:: THE DATA

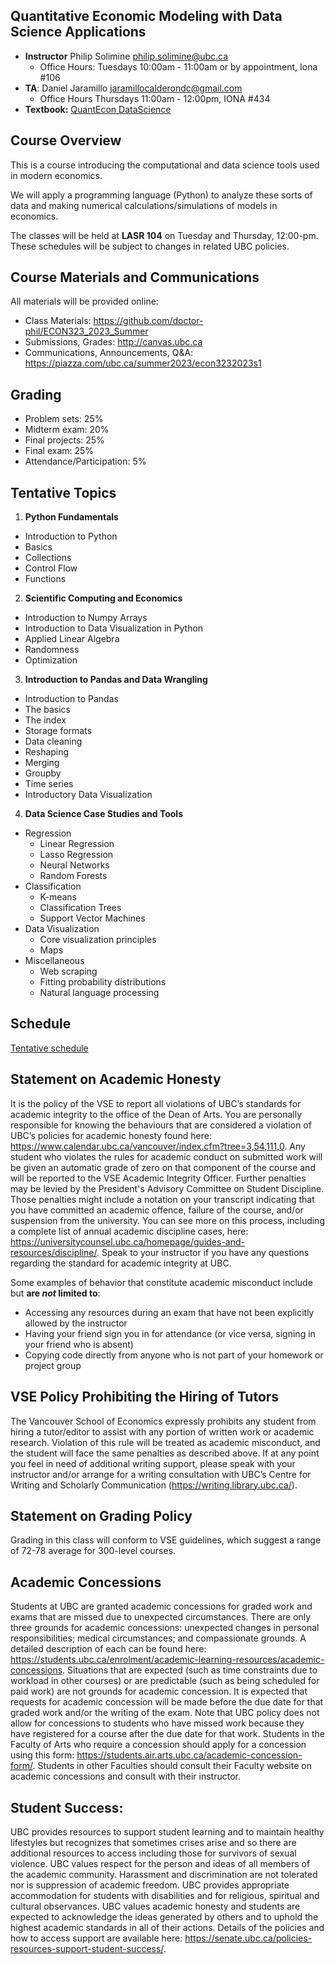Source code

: 
## Quantitative Economic Modeling with Data Science Applications

- **Instructor** Philip Solimine [philip.solimine@ubc.ca](mailto:philip.solimine@ubc.ca)
    - Office Hours: Tuesdays 10:00am - 11:00am or by appointment, Iona #106
- **TA**: Daniel Jaramillo [jaramillocalderondc@gmail.com](mailto:jaramillocalderondc@gmail.com)
    - Office Hours Thursdays 11:00am - 12:00pm, IONA #434
- **Textbook:** [QuantEcon DataScience](https://datascience.quantecon.org/)


## Course Overview
This is a course introducing the computational and data science tools used in modern economics.

We will apply a programming language (Python) to analyze these sorts of
data and making numerical calculations/simulations of models in economics.

The classes will be held at **LASR 104** on Tuesday and Thursday, 12:00-pm. These schedules will be subject to changes in related UBC policies.

## Course Materials and Communications

All materials will be provided online:
- Class Materials: https://github.com/doctor-phil/ECON323_2023_Summer
- Submissions, Grades: http://canvas.ubc.ca
- Communications, Announcements, Q&A: https://piazza.com/ubc.ca/summer2023/econ3232023s1

## Grading

- Problem sets: 25%
- Midterm exam: 20%
- Final projects: 25%
- Final exam: 25%
- Attendance/Participation: 5%

## Tentative Topics

1. **Python Fundamentals**
  * Introduction to Python
  * Basics
  * Collections
  * Control Flow
  * Functions
2. **Scientific Computing and Economics**
  * Introduction to Numpy Arrays
  * Introduction to Data Visualization in Python
  * Applied Linear Algebra
  * Randomness
  * Optimization
3. **Introduction to Pandas and Data Wrangling**
  * Introduction to Pandas
  * The basics
  * The index
  * Storage formats
  * Data cleaning
  * Reshaping
  * Merging
  * Groupby
  * Time series
  * Introductory Data Visualization

4. **Data Science Case Studies and Tools**

  * Regression
    * Linear Regression
    * Lasso Regression
    * Neural Networks
    * Random Forests
  * Classification
    * K-means
    * Classification Trees
    * Support Vector Machines
  * Data Visualization
    * Core visualization principles
    * Maps
  * Miscellaneous
    * Web scraping
    * Fitting probability distributions
    * Natural language processing

## Schedule

[Tentative schedule](schedule.md)

## Statement on Academic Honesty

It is the policy of the VSE to report all violations of UBC’s standards for academic integrity to the office of the Dean of Arts. You are personally responsible for knowing the behaviours that are considered a violation of UBC’s policies for academic honesty found here: https://www.calendar.ubc.ca/vancouver/index.cfm?tree=3,54,111,0. Any student who violates the rules for academic conduct on submitted work will be given an automatic grade of zero on that component of the course and will be reported to the VSE Academic Integrity Officer. Further penalties may be levied by the President's Advisory Committee on Student Discipline. Those penalties might include a notation on your transcript indicating that you have committed an academic offence, failure of the course, and/or suspension from the university. You can see more on this process, including a complete list of annual academic discipline cases, here: https://universitycounsel.ubc.ca/homepage/guides-and-resources/discipline/. Speak to your instructor if you have any questions regarding the standard for academic integrity at UBC.

Some examples of behavior that constitute academic misconduct include but **are *not* limited to**:
- Accessing any resources during an exam that have not been explicitly allowed by the instructor
- Having your friend sign you in for attendance (or vice versa, signing in your friend who is absent)
- Copying code directly from anyone who is not part of your homework or project group

## VSE Policy Prohibiting the Hiring of Tutors

The Vancouver School of Economics expressly prohibits any student from hiring a tutor/editor to assist with any portion of written work or academic research. Violation of this rule will be treated as academic misconduct, and the student will face the same penalties as described above. If at any point you feel in need of additional writing support, please speak with your instructor and/or arrange for a writing consultation with UBC’s Centre for Writing and Scholarly Communication (https://writing.library.ubc.ca/).

## Statement on Grading Policy

Grading in this class will conform to VSE guidelines, which suggest a range of 72-78 average for 300-level courses.

## Academic Concessions

Students at UBC are granted academic concessions for graded work and exams that are missed due to unexpected circumstances. There are only three grounds for academic concessions: unexpected changes in personal responsibilities; medical circumstances; and compassionate grounds. A detailed description of each can be found here: https://students.ubc.ca/enrolment/academic-learning-resources/academic-concessions. Situations that are expected (such as time constraints due to workload in other courses) or are predictable (such as being scheduled for paid work) are not grounds for academic concession. It is expected that requests for academic concession will be made before the due date for that graded work and/or the writing of the exam. Note that UBC policy does not allow for concessions to students who have missed work because they have registered for a course after the due date for that work. Students in the Faculty of Arts who require a concession should apply for a concession using this form: https://students.air.arts.ubc.ca/academic-concession-form/. Students in other Faculties should consult their Faculty website on academic concessions and consult with their instructor.

## Student Success:

UBC provides resources to support student learning and to maintain healthy lifestyles but recognizes that sometimes crises arise and so there are additional resources to access including those for survivors of sexual violence. UBC values respect for the person and ideas of all members of the academic community. Harassment and discrimination are not tolerated nor is suppression of academic freedom. UBC provides appropriate accommodation for students with disabilities and for religious, spiritual and cultural observances. UBC values academic honesty and students are expected to acknowledge the ideas generated by others and to uphold the highest academic standards in all of their actions. Details of the policies and how to access support are available here: https://senate.ubc.ca/policies-resources-support-student-success/.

::::

AIM OF THE EXERCISE ▸ Where a line in the records above includes the string "apply", show it.

YOUR RESPONSE ▸
We will apply a programming language (Python) to analyze these sorts of
Students at UBC are granted academic concessions for graded work and exams that are missed due to unexpected circumstances. There are only three grounds for academic concessions: unexpected changes in personal responsibilities; medical circumstances; and compassionate grounds. A detailed description of each can be found here: https://students.ubc.ca/enrolment/academic-learning-resources/academic-concessions. Situations that are expected (such as time constraints due to workload in other courses) or are predictable (such as being scheduled for paid work) are not grounds for academic concession. It is expected that requests for academic concession will be made before the due date for that graded work and/or the writing of the exam. Note that UBC policy does not allow for concessions to students who have missed work because they have registered for a course after the due date for that work. Students in the Faculty of Arts who require a concession should apply for a concession using this form: https://students.air.arts.ubc.ca/academic-concession-form/. Students in other Faculties should consult their Faculty website on academic concessions and consult with their instructor.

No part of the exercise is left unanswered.